Margaux Magalhaes – Vers une rupture du partenariat stratégique entre l’administration Biden et la Turquie ?

La relation américano-turque, entrée dans une ère glaciaire depuis 2016, semble désormais en état de déliquescence. Les frictions sont multiples, compte tenu de l’éloignement d’Ankara des valeurs occidentales et de sa politique révisionniste sur la scène internationale. Alors que l’ordre international américain est menacé, Washington pourrait néanmoins continuer de miser sur la Turquie pour partager son « fardeau mondial » et endiguer l’expansionnisme russe, iranien et chinois. Cette stratégie née de la guerre froide pourrait être remise en cause si les États-Unis et la Turquie ne parvenaient pas à résoudre leurs contentieux les plus importants, notamment celui des S-400 russes. En tout état de cause, la nouvelle administration démocrate, en dépit de son idéalisme, doute que les Frères musulmans et les formations politiques qui s’en réclament puissent inscrire leurs actions politiques dans le libéralisme occidental. Ce scepticisme les amène à ne plus accorder à la Turquie qu’un rôle géopolitique et non plus idéologique.

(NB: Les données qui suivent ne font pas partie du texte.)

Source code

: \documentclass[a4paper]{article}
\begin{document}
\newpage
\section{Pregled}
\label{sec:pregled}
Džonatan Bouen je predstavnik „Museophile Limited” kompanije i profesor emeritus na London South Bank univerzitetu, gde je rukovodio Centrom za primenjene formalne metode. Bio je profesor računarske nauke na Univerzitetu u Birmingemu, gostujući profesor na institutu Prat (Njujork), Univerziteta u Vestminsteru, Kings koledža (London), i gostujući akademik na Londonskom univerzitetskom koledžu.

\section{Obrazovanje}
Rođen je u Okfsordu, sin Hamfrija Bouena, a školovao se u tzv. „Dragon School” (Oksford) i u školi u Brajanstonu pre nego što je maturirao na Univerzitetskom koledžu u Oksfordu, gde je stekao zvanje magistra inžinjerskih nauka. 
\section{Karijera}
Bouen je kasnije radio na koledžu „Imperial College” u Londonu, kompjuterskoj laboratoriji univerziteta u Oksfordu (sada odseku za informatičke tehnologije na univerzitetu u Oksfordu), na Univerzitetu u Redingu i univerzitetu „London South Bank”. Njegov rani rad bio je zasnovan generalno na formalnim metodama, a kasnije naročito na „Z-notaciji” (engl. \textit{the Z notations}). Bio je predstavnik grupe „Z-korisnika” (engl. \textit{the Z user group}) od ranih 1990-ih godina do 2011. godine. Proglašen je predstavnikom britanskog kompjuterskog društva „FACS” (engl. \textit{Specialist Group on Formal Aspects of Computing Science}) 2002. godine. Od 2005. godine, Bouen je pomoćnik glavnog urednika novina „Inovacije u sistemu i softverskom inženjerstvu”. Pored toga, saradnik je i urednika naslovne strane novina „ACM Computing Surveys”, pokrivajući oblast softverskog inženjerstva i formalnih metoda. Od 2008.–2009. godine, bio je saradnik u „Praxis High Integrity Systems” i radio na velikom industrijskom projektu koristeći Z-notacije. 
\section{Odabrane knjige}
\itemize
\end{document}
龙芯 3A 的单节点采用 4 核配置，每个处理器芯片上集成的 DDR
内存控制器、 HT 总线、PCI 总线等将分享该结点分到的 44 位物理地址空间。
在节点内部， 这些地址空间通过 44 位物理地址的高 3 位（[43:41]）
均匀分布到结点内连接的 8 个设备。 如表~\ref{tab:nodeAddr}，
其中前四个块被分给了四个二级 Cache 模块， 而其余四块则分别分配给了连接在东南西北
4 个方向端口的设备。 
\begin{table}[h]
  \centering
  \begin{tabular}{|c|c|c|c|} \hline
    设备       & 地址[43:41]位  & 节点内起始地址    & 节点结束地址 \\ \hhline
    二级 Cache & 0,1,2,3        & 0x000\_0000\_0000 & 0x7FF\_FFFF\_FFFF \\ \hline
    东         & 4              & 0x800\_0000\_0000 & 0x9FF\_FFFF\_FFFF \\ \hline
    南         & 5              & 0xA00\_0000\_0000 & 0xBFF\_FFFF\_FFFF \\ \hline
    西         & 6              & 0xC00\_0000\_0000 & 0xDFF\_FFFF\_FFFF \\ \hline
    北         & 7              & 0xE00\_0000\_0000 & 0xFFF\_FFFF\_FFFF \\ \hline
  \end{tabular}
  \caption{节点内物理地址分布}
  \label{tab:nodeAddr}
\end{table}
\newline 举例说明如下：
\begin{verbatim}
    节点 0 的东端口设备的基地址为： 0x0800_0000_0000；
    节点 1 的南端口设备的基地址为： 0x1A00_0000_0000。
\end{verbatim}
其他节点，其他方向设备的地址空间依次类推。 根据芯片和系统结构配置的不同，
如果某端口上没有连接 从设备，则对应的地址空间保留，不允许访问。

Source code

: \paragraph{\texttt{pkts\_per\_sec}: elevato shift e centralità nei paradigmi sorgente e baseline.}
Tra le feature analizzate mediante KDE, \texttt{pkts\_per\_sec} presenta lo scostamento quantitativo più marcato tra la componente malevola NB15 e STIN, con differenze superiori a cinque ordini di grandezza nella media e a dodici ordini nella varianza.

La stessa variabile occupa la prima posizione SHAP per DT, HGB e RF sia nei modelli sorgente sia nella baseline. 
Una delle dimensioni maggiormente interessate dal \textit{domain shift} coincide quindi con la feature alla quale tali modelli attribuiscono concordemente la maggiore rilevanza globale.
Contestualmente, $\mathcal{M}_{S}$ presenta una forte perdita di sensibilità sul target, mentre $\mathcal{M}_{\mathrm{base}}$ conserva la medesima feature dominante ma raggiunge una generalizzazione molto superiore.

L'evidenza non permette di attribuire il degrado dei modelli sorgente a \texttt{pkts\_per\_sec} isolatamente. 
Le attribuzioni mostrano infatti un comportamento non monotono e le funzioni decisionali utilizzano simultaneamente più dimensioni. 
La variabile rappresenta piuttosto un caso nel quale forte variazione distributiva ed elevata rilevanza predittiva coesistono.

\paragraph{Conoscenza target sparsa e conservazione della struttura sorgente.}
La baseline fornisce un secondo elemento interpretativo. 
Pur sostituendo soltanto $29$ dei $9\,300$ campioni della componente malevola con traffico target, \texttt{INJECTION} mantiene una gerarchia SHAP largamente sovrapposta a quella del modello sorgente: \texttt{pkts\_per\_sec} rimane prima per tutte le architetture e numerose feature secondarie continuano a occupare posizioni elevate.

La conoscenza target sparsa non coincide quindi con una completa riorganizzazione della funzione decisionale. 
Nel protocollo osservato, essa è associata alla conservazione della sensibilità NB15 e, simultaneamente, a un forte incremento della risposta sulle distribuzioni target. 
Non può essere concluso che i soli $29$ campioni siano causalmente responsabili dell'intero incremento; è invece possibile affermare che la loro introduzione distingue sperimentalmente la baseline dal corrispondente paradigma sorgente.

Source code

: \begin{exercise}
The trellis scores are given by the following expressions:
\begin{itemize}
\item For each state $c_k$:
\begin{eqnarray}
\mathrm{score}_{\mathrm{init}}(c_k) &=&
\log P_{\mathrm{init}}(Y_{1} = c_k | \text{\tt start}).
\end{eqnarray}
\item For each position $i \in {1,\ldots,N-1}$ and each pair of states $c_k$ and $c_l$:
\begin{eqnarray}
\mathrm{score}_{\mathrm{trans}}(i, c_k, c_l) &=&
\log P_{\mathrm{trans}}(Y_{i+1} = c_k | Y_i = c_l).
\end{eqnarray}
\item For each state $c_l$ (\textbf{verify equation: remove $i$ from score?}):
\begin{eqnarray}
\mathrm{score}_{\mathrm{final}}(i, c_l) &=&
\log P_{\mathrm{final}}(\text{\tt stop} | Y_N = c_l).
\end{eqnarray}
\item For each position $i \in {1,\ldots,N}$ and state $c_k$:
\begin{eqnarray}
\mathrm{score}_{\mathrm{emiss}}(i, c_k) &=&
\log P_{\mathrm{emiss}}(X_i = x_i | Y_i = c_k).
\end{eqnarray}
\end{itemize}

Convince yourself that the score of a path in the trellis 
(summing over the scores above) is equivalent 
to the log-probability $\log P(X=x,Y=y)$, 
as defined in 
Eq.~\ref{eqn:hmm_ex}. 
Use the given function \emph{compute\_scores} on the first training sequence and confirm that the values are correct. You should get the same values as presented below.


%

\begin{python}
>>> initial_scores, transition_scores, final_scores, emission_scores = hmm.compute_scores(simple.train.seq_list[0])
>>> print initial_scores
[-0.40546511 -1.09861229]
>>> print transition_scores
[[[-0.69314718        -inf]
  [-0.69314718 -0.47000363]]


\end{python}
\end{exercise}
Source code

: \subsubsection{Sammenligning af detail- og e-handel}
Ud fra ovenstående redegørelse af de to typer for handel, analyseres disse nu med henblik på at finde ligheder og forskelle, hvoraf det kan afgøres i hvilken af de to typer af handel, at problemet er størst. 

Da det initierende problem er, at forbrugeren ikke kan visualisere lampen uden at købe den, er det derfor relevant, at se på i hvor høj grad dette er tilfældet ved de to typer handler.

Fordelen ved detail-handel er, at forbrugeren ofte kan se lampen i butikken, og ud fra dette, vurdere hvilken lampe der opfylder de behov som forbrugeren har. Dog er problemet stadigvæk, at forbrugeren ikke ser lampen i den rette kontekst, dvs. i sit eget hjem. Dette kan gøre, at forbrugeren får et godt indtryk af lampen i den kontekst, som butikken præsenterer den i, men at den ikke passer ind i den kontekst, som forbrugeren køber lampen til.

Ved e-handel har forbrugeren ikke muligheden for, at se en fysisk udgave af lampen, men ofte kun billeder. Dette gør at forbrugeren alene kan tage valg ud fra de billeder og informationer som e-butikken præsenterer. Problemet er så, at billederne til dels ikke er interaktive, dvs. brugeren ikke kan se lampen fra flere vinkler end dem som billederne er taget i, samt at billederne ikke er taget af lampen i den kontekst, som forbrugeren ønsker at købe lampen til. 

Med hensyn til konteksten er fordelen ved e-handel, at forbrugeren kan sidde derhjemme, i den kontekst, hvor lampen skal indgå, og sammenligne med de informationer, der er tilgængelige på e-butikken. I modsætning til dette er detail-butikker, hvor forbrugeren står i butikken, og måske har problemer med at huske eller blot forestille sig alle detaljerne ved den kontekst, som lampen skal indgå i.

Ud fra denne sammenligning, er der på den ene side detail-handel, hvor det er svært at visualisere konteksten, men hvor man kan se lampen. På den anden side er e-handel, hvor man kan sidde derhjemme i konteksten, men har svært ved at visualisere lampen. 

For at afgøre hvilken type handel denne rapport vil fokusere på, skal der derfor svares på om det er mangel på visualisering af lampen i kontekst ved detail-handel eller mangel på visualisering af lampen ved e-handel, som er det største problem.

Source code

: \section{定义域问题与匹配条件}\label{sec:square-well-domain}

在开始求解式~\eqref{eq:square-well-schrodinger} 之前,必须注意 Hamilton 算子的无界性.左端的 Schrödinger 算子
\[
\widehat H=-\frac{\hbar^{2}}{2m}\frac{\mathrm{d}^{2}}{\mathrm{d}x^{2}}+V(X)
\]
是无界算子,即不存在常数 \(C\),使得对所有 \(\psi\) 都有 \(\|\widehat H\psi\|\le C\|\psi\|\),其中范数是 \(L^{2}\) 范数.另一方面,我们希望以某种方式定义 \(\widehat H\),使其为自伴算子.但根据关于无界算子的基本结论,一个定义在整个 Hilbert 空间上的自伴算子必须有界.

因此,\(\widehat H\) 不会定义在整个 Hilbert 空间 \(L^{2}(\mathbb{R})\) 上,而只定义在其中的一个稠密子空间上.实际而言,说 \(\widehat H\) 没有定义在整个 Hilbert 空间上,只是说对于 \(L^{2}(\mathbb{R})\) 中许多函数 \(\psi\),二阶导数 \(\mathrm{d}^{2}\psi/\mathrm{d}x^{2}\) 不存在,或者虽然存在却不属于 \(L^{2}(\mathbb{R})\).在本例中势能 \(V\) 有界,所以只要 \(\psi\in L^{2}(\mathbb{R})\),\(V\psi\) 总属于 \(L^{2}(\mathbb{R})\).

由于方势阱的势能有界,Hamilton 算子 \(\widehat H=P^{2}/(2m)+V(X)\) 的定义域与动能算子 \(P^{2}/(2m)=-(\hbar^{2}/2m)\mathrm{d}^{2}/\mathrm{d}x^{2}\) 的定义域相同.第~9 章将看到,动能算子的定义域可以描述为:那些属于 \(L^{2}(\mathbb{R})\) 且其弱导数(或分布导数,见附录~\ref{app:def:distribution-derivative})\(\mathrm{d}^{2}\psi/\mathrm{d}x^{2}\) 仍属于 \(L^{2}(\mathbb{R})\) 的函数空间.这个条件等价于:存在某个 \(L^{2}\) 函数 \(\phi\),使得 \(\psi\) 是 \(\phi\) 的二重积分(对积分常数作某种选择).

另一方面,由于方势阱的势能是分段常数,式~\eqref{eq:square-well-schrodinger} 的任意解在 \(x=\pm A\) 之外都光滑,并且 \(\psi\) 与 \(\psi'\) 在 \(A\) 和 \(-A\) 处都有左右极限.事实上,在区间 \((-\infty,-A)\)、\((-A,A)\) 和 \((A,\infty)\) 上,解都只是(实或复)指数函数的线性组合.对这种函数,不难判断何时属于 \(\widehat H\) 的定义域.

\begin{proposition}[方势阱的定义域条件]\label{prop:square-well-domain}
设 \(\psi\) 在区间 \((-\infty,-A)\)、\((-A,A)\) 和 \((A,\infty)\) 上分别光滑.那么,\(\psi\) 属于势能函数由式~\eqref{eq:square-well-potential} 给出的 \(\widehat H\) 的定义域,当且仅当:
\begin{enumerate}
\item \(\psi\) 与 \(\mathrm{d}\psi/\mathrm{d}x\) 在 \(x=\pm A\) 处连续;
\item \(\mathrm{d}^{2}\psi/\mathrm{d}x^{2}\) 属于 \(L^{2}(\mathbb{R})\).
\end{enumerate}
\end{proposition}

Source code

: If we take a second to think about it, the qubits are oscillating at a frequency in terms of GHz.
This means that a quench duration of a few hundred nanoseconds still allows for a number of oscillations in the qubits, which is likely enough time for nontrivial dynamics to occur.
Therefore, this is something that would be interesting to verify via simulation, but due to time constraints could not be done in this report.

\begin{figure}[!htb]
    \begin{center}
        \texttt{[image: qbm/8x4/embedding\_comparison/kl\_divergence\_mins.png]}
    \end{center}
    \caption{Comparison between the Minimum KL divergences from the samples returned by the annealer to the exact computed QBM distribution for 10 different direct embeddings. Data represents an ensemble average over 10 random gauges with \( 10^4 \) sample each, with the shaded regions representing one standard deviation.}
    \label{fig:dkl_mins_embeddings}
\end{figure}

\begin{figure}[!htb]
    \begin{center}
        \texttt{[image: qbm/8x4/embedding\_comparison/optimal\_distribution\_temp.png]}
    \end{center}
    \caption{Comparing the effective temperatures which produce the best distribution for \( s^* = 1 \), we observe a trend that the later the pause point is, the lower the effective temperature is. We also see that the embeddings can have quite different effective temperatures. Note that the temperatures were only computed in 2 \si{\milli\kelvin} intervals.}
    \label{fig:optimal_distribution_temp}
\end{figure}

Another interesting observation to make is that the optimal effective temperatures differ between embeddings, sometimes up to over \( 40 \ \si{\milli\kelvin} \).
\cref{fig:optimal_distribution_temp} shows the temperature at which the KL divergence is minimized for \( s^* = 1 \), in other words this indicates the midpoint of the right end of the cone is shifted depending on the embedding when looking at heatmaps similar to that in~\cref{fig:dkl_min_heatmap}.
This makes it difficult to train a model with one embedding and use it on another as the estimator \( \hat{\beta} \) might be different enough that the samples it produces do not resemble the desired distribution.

Alors que Joe Biden vient de s’installer à la Maison-Blanche, diverses interrogations demeurent quant à la politique que son administration conduira à l’égard de la Turquie. S’il est vrai que depuis la fin de la guerre froide, la relation américano-turque a été qualifiée par les décideurs américains de « vitale », de « partenariat stratégique » voire de « partenariat modèle », force est de constater qu’une ère glaciaire s’y est depuis substituée. L’autoritarisme grandissant du président turc, Recep Tayyip Erdogan, patent depuis le coup d’État manqué de juillet 2016, couplé à une politique étrangère qualifiée de « révisionniste », aura contribué à ternir l’aura du « démocrate musulman » jadis encensé par Washington. Non seulement la Turquie s’éloigne des valeurs occidentales, mais elle poursuit une trajectoire indépendante sur la scène internationale en se rapprochant de la Russie, en menant des activités de forage dans la zone économique exclusive (ZEE) d’un allié de l’OTAN (la Grèce) ou encore en combattant le YPG – milice kurde syrienne alliée de la coalition internationale conduite par les États-Unis contre l’État islamique – perçu comme une menace par Ankara en raison de sa filiation au PKK. L’indocilité de la Turquie et son incapacité à être un pont civilisationnel par lequel les valeurs occidentales auraient dû pénétrer l’arc de crise, constitutif de la stratégie américaine post-guerre froide d’occidentalisation par proxies[1], auront mis un terme au « modèle turc », affaiblissant par conséquent la relation entre Washington et Ankara.

Face à cet allié remuant, l’administration Biden choisira-t-elle d’adopter un ton relativement conciliant comme l’avait fait Donald Trump ? Ou est-ce que les affinités pro-kurdes et pro-grecques prêtées au nouveau locataire de la Maison-Blanche l’amèneront à revoir la lecture stratégique que les États-Unis avaient jusqu’alors de la Turquie ? Si ses vives critiques à l’encontre de la Turquie lors de sa campagne et son soutien explicite à l’opposition d’Erdogan[2] semblent à première vue attester qu’une rupture du partenariat stratégique pourrait bien avoir lieu, il serait néanmoins peu probable que la valeur stratégique de la Turquie s’amenuise sous son mandat. L’évolution du système international, marqué par la contestation de l’ordre américain par la Chine et la Russie, associée à la volonté de l’administration Biden de parvenir à un accord sur le nucléaire iranien, dictera, selon toute vraisemblance, l’agenda américain envers la Turquie. Mais, en l’absence de valeurs et de menaces existentielles communes, cette alliance – pur produit de la guerre froide – a vocation à devenir plus ad hoc et donc à être moins idéalisée que par le passé. Il est ainsi à prévoir que l’administration Biden n’envisagera plus sa relation avec la Turquie qu’au travers du prisme de sa rivalité avec la Russie, la Chine et l’Iran.